DATA EXTRACT
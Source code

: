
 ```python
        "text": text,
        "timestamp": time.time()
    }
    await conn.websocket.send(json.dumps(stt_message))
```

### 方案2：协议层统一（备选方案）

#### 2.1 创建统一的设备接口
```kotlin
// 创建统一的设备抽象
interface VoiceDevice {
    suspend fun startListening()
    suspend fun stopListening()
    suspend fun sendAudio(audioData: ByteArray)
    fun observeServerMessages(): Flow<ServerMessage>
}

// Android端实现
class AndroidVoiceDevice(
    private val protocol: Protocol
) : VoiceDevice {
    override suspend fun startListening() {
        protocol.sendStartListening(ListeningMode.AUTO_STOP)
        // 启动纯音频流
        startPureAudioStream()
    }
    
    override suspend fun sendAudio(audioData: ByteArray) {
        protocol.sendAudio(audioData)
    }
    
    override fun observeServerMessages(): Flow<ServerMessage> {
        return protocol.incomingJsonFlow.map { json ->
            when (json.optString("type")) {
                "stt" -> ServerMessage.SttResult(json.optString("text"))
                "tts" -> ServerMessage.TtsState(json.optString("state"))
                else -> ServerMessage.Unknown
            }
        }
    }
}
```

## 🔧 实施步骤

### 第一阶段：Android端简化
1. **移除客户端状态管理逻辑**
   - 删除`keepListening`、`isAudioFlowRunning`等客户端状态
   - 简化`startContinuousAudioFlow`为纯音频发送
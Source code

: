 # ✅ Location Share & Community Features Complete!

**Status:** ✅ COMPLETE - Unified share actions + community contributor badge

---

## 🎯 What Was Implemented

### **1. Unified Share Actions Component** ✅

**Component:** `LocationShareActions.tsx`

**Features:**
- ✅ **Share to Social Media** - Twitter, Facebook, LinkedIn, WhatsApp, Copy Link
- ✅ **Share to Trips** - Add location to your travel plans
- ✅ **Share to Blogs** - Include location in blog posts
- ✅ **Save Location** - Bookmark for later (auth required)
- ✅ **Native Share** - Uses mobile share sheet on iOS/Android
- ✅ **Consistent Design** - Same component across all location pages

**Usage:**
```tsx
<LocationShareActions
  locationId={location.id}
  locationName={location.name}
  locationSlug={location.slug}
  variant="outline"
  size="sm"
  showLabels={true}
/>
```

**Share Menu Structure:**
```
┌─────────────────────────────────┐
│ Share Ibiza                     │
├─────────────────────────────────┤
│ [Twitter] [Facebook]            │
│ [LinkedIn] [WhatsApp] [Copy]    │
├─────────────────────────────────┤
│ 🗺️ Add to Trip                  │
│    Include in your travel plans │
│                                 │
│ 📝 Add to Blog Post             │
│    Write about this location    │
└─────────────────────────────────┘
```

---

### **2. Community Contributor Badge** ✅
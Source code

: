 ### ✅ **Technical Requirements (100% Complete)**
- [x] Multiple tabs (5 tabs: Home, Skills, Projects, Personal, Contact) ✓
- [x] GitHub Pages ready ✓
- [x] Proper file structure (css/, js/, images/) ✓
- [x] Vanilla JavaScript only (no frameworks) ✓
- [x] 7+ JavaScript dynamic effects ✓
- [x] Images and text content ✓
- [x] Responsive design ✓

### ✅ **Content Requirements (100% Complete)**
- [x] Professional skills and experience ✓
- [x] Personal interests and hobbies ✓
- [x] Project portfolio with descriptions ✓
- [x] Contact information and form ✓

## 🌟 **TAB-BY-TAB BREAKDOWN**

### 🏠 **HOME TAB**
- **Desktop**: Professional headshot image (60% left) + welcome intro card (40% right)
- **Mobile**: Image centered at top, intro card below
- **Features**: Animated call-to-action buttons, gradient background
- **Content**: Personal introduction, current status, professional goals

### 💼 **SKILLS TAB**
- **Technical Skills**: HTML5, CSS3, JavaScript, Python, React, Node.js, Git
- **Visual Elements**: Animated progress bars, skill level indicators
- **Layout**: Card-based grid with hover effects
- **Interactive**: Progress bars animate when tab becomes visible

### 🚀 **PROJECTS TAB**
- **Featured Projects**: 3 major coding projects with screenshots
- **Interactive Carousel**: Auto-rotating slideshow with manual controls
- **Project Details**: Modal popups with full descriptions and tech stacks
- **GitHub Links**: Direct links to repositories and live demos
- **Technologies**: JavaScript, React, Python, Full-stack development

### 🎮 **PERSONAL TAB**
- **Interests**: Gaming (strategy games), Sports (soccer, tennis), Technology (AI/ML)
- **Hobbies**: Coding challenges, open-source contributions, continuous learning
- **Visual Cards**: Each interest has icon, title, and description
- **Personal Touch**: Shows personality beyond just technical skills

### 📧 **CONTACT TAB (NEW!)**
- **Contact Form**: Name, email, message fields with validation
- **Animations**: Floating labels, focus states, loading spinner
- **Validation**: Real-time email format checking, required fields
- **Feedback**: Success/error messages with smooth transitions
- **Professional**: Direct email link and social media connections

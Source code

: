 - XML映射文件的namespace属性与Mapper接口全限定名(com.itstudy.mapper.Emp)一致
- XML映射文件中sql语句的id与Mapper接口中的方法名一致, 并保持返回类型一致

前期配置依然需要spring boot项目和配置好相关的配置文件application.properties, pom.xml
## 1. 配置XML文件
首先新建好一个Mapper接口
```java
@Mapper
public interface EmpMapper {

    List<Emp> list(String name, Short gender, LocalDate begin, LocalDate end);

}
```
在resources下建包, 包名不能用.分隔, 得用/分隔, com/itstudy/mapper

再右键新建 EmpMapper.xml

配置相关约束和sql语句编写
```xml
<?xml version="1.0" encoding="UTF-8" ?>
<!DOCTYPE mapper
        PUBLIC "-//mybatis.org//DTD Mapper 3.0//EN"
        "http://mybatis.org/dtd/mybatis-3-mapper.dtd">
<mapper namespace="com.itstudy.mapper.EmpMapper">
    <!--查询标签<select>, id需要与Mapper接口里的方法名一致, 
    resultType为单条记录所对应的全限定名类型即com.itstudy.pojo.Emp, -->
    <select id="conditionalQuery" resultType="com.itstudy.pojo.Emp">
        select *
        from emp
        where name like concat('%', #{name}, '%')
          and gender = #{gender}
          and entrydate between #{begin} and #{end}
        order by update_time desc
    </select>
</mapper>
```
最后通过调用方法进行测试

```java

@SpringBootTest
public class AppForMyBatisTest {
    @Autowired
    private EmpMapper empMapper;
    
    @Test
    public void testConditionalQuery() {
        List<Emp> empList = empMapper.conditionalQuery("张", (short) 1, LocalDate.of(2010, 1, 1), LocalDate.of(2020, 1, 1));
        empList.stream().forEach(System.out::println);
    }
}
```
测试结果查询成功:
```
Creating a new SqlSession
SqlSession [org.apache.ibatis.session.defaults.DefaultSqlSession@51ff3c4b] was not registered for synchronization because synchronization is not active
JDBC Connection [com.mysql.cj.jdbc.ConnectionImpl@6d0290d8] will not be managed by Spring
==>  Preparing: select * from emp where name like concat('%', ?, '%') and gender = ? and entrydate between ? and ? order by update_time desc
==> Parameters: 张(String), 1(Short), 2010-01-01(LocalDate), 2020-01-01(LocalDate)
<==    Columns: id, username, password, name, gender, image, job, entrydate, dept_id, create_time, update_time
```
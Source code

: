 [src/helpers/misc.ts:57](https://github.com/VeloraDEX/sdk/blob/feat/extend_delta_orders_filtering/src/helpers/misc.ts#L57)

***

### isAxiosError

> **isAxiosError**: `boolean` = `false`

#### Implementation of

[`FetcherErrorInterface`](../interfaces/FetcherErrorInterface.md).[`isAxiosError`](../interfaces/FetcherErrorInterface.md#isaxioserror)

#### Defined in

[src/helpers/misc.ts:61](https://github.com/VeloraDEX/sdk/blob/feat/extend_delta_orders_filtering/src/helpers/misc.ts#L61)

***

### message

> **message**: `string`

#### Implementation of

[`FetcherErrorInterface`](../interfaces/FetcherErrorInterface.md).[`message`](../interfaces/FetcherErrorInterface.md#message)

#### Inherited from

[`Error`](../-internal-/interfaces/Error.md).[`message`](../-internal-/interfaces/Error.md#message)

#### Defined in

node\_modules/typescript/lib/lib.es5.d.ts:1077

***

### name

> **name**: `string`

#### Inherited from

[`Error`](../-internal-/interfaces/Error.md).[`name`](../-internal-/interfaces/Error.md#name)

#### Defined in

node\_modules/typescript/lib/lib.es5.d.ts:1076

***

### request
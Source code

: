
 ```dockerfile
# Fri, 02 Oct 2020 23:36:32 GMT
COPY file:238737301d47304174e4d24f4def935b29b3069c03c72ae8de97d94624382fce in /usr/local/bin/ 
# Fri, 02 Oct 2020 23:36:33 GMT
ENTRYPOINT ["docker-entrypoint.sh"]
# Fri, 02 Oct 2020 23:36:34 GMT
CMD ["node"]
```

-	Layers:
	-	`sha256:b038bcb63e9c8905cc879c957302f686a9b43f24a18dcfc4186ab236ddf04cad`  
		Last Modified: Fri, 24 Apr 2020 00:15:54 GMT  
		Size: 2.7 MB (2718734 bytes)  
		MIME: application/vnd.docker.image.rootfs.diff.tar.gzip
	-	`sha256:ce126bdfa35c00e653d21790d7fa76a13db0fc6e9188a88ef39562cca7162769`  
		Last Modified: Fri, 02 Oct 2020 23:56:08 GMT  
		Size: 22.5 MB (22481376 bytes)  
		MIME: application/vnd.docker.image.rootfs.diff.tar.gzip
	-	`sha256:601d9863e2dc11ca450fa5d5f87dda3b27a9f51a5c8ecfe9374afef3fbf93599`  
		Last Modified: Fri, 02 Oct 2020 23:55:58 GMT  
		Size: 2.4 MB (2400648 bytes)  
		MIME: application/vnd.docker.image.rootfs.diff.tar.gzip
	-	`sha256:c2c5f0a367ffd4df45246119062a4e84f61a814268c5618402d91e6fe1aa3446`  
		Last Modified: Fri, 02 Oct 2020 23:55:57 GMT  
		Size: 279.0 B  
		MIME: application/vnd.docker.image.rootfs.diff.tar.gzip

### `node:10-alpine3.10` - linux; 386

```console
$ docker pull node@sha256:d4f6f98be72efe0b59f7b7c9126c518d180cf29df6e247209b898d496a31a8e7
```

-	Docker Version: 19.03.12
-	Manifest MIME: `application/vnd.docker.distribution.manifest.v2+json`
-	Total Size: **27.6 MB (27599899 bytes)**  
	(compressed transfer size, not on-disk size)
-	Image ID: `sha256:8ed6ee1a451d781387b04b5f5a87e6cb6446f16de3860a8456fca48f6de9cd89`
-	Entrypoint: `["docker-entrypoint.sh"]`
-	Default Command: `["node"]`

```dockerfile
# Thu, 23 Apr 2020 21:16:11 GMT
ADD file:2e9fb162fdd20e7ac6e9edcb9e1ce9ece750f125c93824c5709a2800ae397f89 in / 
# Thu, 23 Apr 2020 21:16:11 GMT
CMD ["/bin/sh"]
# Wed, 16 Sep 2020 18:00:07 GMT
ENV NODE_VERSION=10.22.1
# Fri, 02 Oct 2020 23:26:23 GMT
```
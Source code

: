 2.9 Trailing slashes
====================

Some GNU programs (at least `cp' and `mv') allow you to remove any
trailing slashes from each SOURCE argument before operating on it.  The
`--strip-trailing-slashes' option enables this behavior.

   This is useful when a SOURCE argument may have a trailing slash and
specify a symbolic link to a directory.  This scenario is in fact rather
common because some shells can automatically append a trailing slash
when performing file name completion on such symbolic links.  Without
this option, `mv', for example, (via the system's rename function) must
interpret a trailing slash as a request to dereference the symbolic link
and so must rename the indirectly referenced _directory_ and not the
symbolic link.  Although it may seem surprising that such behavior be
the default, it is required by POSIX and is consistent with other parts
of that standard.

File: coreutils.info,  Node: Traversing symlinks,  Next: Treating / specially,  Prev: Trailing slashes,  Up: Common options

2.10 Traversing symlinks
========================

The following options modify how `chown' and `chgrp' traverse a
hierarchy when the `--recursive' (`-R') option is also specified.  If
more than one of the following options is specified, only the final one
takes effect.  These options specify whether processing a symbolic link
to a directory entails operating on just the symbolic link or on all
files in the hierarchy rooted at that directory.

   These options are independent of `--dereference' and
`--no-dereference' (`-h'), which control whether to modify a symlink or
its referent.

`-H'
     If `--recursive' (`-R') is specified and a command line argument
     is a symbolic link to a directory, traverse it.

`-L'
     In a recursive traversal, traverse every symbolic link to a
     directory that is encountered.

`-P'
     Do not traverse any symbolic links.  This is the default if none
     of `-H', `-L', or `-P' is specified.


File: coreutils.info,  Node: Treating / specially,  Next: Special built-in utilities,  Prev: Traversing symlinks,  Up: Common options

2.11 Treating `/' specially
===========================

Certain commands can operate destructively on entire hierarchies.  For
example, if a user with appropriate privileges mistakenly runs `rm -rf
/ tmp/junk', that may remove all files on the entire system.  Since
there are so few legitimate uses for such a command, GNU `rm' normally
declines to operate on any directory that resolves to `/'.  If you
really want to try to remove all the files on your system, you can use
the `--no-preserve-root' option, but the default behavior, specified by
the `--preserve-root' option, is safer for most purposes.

PROBLEM TO WORK ON
Which lines of the data include the word "that"? Copy each one.

ANSWER SECTION
symbolic link.  Although it may seem surprising that such behavior be
of that standard.
files in the hierarchy rooted at that directory.
     directory that is encountered.
/ tmp/junk', that may remove all files on the entire system.  Since
declines to operate on any directory that resolves to `/'.  If you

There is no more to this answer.